Senin, 04 Januari 2016

Psikologi Menejen (pertemuan 12)

#Teori-Teori Kepuasan Kerja#
1.Teori Perbandingan Intrapersonal (Discrepancy Theory)
Kepuasan atau ketidakpuasan yang dirasakan oleh individu merupakan hasil dari perbandingan atau kesenjangan yang dilakukan oleh diri sendiri terhadap berbagai macam hal yang sudah diperolehnya dari pekerjaan dan yang menjadi harapannya. Kepuasan akan dirasakan oleh individu tersebut bila perbedaan atau kesenjangan antara standar pribadi individu dengan apa yang diperoleh dari pekerjaan kecil, sebaliknya ketidakpuasan akan dirasakan oleh individu bila perbedaan atau kesenjangan antara standar pribadi individu dengan apa yang diperoleh dari pekerjaan besar.
2.Teori Keadilan (Equity Theory)
Seseorang akan merasa puas atau tidak puas tergantung apakah ia merasakan adanya keadilan atau tidak atas suatu situasi. Perasaan equity atau inequity atas suatu situasi diperoleh seseorang dengan cara membandingkan dirinya dengan orang lain yang sekelas, sekantor, maupunditempat lain.
3. Teori Dua – Faktor (Two Factor Theory)
Prinsip dari teori ini adalah bahwa kepuasan dan ketidakpuasan kerja merupakan dua hal yang berbeda. Menurut teori ini, karakteristik pekerjaan dapat dikelompokkan menjadi dua kategori, yang satu dinamakan Dissatisfier atau hygiene factors dan yang lain dinamakan satisfier atau motivators
#Determinan Sikap Kerja#
Sikap kerja dapat dijadikan indikator apakah suatu pekerjaan berjalan lancar atau tidak. Jika sikap kerja dilaksanakan dengan baik, pekerjaan akan berjalan lancar. Jika tidak berarti akan mengalami kesulitan. Tetapi, bukan berarti adanya kesulitan karena tidak dipatuhinya sikap kerja, melainkan ada masalah lain lagi dalam hubungan antara karyawan yang akibatnya sikap kerjanya diabaikan. Sikap kerja mempunyai sisi mental yang mempengaruhi individu dalam memberikan reaksi terhadap stimulus mengenai dirinya diperoleh dari pengalaman dapat merespon stimulus tidaklah sama. Ada yang merespon secara positif dan ada yang merespon secara negative. Karyawan yang memiliki loyalitas tinggi akan memiliki sikap kerja yang positif.
#Pengukuran Sikap Kerja#
Faktor-faktor yang dapat mempengaruhi kepuasan kerja karyawan pada dasarnya secara praktis dapat dibedakan menjadi dua kelompok, yaitu faktor intrinsik dan faktor ekstrinsik. Faktor intrinsik adalah faktor yang berasal dari dalam diri dan dibawa oleh setiap karyawan sejak mulai bekerja di tempat pekerjaannya, Sebagai contoh, karyawan yang sudah lama bekerja memiliki kecenderungan lebih puas dibandingkan dengan karyawan yang belum lama bekerja (Doering et al., 1983) Faktor eksentrinsik menyangkut hal-hal yang berasal dari luar diri karyawan, antara lain kondisi fisik lingkungan kerja, interaksinya dengan karyawan lain, sistem penggajian dan sebagainya.


Sumber :

P.Siagian, Sondang, Prof. Dr. MPA.(1988). Teori dan Praktek Kepemimpinan. Jakarta : Rineka Citra. 
Sihotang. A. Drs. M.B.A. (2006).Menejemen Sumber Daya Manusia .Jakarta : PT Pradnya Paramita.

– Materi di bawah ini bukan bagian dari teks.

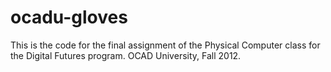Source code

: # ocadu-gloves
This is the code for the final assignment of the Physical Computer class for the Digital Futures program. OCAD University, Fall 2012.
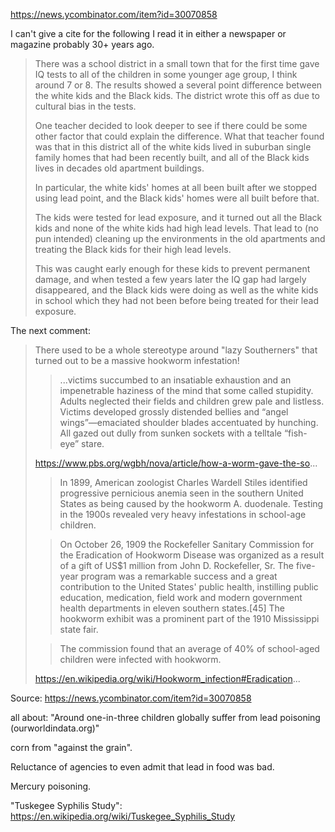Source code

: https://news.ycombinator.com/item?id=30070858

I can't give a cite for the following I read it in either a newspaper or magazine probably 30+ years ago.

> There was a school district in a small town that for the first time gave IQ tests to all of the children in some younger age group, I think around 7 or 8. The results showed a several point difference between the white kids and the Black kids. The district wrote this off as due to cultural bias in the tests.
> 
> One teacher decided to look deeper to see if there could be some other factor that could explain the difference. What that teacher found was that in this district all of the white kids lived in suburban single family homes that had been recently built, and all of the Black kids lives in decades old apartment buildings.
> 
> In particular, the white kids' homes at all been built after we stopped using lead point, and the Black kids' homes were all built before that.
> 
> The kids were tested for lead exposure, and it turned out all the Black kids and none of the white kids had high lead levels. That lead to (no pun intended) cleaning up the environments in the old apartments and treating the Black kids for their high lead levels.
> 
> This was caught early enough for these kids to prevent permanent damage, and when tested a few years later the IQ gap had largely disappeared, and the Black kids were doing as well as the white kids in school which they had not been before being treated for their lead exposure. 


The next comment:

> There used to be a whole stereotype around "lazy Southerners" that turned out to be a massive hookworm infestation!
> 
> > ...victims succumbed to an insatiable exhaustion and an impenetrable haziness of the mind that some called stupidity. Adults neglected their fields and children grew pale and listless. Victims developed grossly distended bellies and “angel wings”—emaciated shoulder blades accentuated by hunching. All gazed out dully from sunken sockets with a telltale “fish-eye” stare.
> 
> https://www.pbs.org/wgbh/nova/article/how-a-worm-gave-the-so...
> 
> > In 1899, American zoologist Charles Wardell Stiles identified progressive pernicious anemia seen in the southern United States as being caused by the hookworm A. duodenale. Testing in the 1900s revealed very heavy infestations in school-age children.
> 
> > On October 26, 1909 the Rockefeller Sanitary Commission for the Eradication of Hookworm Disease was organized as a result of a gift of US$1 million from John D. Rockefeller, Sr. The five-year program was a remarkable success and a great contribution to the United States' public health, instilling public education, medication, field work and modern government health departments in eleven southern states.[45] The hookworm exhibit was a prominent part of the 1910 Mississippi state fair.
> 
> > The commission found that an average of 40% of school-aged children were infected with hookworm.
> 
> https://en.wikipedia.org/wiki/Hookworm_infection#Eradication... 



Source: https://news.ycombinator.com/item?id=30070858

all about: "Around one-in-three children globally suffer from lead poisoning (ourworldindata.org)"

corn from "against the grain".

Reluctance of agencies to even admit that lead in food was bad. 

Mercury poisoning.

"Tuskegee Syphilis Study": https://en.wikipedia.org/wiki/Tuskegee_Syphilis_Study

Psikologi Manejem (minggu 11)

#Job Enrichment#

    Merupakan upaya untuk memotivasi karyawan dengan memberi mereka kesempatan untuk menggunakan berbagai kemampuan mereka. Ini adalah ide yangdikembangkan oleh psikolog Amerika. Job enrichment adalah memberikan tugas dan tanggung jawab lebih besar pada karyawan dan menambah pekerjaan dalam hal kualitas, atau kompleksitasnya. Misalnya, seorang teknisi yang biasanya menangani mesin, kemudian ditugaskan untuk menangani mesin baru yang lebih kompleks.

    Job enrichment adalah teknik yang secara perilaku berusaha membangun motivator psikologis sebagaimana digambarkan dalam two-factor theory Herxberg.

    Khususnya program pengayaan pekerjaan berusaha untuk memberikan pekerja otoritas lebih dalam perencanaan kerja dan mengontrol kecapatan dan prosedur yang digunakan dalam melakukan pekerjaan. Contoh yang dilakukan adalah menggunakan test group dan control group. Test group diberikan kepercayaan menandatangani dengan menggunakan namanya kepada surat-surat yang mereka siapkan, mendorong mereka menjadi tenaga ahli dalam masalah-masalah yang mereka hadapi, menjadikan mereka akuntabel terhadap kualitas pekerjaan mereka. Setelah enam bulan, kualitas test group, sikap, produktivitas naik, keterlambatan, absent, dan biaya kerja menurun. Di lain pihak, kinerja kontrol group tetap sama. Tetapi, job enrichment bukan tanpa resiko, mereka yang melakukannya tanpa determinasi yang kuat untuk melakuakn dengan benar akan gagal. Untuk itu diperlukan juga untuk mempertimbangkan dimensi-dimensi pekerjaan inti.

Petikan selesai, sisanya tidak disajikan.